Il faut le souligner, une publication pédagogique qui s’intéresse à l’Histoire (c’est le thème central de ce numéro) ne peut se contenter de parler d’aujourd’hui. Sauf à admettre que le XXe
siècle, c’est déjà de la préhistoire, il ne faut pas oublier que le passé est constitué d’un empilement de siècles, de périodes, d’évolutions politiques, économiques, culturelles…
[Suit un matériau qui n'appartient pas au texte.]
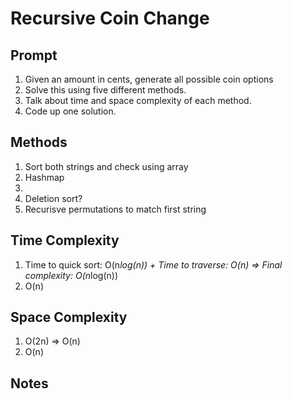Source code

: # Recursive Coin Change

## Prompt

1. Given an amount in cents, generate all possible coin options
2. Solve this using five different methods.
3. Talk about time and space complexity of each method.
4. Code up one solution.

## Methods

1. Sort both strings and check using array
2. Hashmap
3. 
4. Deletion sort?
5. Recurisve permutations to match first string

## Time Complexity
1. Time to quick sort: O(n*log(n)) + Time to traverse: O(n) => Final complexity: O(n*log(n))
2. O(n)

## Space Complexity
1. O(2n) => O(n)
2. O(n)

## Notes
L’argument le plus fort de cette analyse consiste à dire qu’on ne va pas donner le goût du dessin de presse aux jeunes générations si on s’en tient à leur parler de Gillray, de Daumier ou de
l’Assiette au Beurre. Mais aux grandes époques de la caricature et du dessin de presse (donc à des périodes « passées »), aucun pédagogue n’avait pris le soin d’enseigner l’art du dessin
de presse aux rares écoliers (pour le XVIIIe siècle) ou aux plus nombreux bambins vissés sur les bancs de l’école au temps de Jules Ferry. Dans ces temps illustres, la caricature et le dessin de
presse ne se sont pas imposés par la grâce d’un quelconque enseignement, mais bien pour des raisons profondes, liées à l’évolution de la société, à son rapport à l’image, à la politique et au
rire. Les progrès fulgurants de la presse et de l’image satirique imprimée (voir le dernier ouvrage fondamental sur la question publié par Nouveau Monde, La civilisation du journal) se sont
imposés à la société sans que nul ne fournisse les clefs du décodeur.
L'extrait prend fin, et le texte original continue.